Riyad Abdel Sattar handed the bill to the parliamentary speaker, calling for homosexuals to be jailed for up to five years and people who defend them for up to three years. It added that people found guilty of "calling for the acceptance of homosexuality" – even if not gay themselves – and journalists covering "gay events" could be jailed for up to three years.

Bahrain has also used vague "morality" and "decency" provisions to harass and detain people suspected of being LGBT. According to one media report, 127 people were arrested at an alleged "gay party" in 2011, some dressed in drag, despite there being no law that clearly punishes being gay or dressing in clothing more usually associated with another gender.

In 2016, police arrested 30 people at a private party at a swimming pool, accused them of being "the third sex", and charged them with public indecency.

Qatar, in addition to banning sex outside marriage for Muslims, provides penalties for any male, Muslim or not, who "instigates" or "entices" another male to commit an act of "immorality". 

Read also: Tunisia rocks taboo on LGBTQ+ rights

HRW also found that gay men and transgender women have been tortured or ill-treated at the hands of police officers and other members of security forces in the region.

In Lebanon, some spoke about being beaten with electric cables and raped with iron rods, while in Iraq they were hung upside down from hooks in ceilings. In Egypt, police "took off their belts and put them around the necks" of gay men and transgender women and "made them walk like dogs". In Kuwait, police raped and threw their victims out of moving cars into the streets. 

LGBT people throughout the region also face the threat of violence from everyday citizens. In Morocco people perceived to be gay or transgender have been subjected to mob violence. In Kuwait, men sexually assault transgender women with impunity. 

"Repression will not turn gay people straight – it will only perpetuate fear and abuse," says Sarah Leah Whitson, Middle East and North Africa director at Human Rights Watch.

In Lebanon, some spoke about being beaten with electric cables and raped with iron rods... In Kuwait, police raped and threw their victims out of moving cars into the streets

Small, positive steps

Human Rights Watch and AFE anticipate that the videos and the report will embolden LGBT people throughout the region to affirm themselves.

"My way of thinking changed with time. I refused to be ashamed," Khalid says.

Dalia adds: "My father was against me in every way but he transformed from hateful, to accepting and tolerant.
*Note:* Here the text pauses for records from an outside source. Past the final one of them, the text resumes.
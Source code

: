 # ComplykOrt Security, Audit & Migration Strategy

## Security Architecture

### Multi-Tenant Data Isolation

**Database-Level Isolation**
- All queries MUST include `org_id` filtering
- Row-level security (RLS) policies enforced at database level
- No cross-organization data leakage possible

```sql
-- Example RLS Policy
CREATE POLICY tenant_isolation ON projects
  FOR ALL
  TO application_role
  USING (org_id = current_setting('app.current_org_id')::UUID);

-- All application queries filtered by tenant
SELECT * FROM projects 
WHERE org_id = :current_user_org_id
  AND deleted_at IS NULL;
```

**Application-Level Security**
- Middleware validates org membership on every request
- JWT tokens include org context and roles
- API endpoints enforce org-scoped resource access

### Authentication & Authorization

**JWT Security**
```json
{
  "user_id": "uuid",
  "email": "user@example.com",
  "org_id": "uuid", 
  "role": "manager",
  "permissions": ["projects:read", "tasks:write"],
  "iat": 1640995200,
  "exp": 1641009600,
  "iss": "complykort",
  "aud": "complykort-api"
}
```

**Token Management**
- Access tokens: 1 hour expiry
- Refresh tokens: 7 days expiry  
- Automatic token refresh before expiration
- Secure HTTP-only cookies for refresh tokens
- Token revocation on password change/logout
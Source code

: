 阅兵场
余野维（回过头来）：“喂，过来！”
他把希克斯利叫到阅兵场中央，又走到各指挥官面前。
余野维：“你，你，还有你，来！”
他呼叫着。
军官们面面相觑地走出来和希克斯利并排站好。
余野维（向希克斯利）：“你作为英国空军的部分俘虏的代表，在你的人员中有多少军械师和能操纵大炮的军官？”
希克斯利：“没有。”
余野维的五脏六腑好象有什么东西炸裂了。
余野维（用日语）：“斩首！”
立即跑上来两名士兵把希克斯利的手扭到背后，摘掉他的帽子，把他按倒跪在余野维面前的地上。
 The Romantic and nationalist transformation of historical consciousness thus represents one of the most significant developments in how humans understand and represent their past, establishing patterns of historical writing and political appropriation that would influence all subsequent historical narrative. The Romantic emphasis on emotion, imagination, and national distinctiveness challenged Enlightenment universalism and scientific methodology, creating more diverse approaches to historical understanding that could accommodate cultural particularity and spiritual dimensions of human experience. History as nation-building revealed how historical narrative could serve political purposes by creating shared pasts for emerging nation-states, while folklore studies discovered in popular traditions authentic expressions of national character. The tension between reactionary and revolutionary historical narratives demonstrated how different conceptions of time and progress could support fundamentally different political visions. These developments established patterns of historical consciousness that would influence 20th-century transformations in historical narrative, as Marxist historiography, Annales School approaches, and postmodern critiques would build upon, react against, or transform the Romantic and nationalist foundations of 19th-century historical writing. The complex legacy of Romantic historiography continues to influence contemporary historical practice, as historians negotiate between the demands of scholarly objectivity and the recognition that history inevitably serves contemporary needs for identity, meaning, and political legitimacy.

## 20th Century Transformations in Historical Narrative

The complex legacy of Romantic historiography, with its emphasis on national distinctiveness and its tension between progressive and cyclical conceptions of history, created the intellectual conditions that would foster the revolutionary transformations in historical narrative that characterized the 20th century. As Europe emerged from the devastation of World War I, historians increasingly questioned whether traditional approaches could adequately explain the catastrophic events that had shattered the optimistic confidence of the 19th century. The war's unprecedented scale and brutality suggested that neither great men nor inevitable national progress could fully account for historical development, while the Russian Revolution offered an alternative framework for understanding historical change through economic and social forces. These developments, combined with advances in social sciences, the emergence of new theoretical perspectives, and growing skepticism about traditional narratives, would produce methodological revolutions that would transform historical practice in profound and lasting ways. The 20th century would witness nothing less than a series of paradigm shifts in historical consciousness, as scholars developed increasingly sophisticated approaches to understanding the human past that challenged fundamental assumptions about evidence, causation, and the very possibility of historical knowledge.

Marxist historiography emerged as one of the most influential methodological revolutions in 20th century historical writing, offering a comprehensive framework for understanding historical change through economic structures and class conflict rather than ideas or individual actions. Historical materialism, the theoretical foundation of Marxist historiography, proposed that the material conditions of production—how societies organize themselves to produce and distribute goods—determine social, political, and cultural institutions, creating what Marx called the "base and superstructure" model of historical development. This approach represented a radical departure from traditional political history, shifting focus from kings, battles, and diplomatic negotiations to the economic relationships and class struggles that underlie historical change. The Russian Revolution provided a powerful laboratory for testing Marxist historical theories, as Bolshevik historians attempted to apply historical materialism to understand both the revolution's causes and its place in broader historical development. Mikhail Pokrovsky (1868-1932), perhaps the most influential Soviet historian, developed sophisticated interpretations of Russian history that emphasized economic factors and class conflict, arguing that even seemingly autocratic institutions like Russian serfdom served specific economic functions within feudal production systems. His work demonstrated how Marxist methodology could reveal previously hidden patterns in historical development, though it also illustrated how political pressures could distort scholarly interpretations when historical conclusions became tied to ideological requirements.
He accepted me as his daughter and loved me unconditionally. That was in itself a miracle."

They also hope to reach out to organisations that can provide people with additional support. But small, positive steps are being taken by activists to help each other in the future.

In Oman, an activist described how he and his friends organise "parties for gay guys to meet and network in a safe space". In Jordan, a number of activists are using theatre and other arts to raise awareness about sexual orientation and gender identity among LGBT communities themselves and in some cases, the general public.

"It's hard when you are young," says Hamed Sinno, the openly gay lead singer of the Lebanese band Mashrou' Leila.

The group have always been vocal and supportive of LGBT communities, and were quick to denounce Egyptian authorities for their crackdown on homosexuals, after a LGBT rainbow flag was raised during the group's concert in Cairo last year.

"It stays hard, but it gets easier," Hamed added.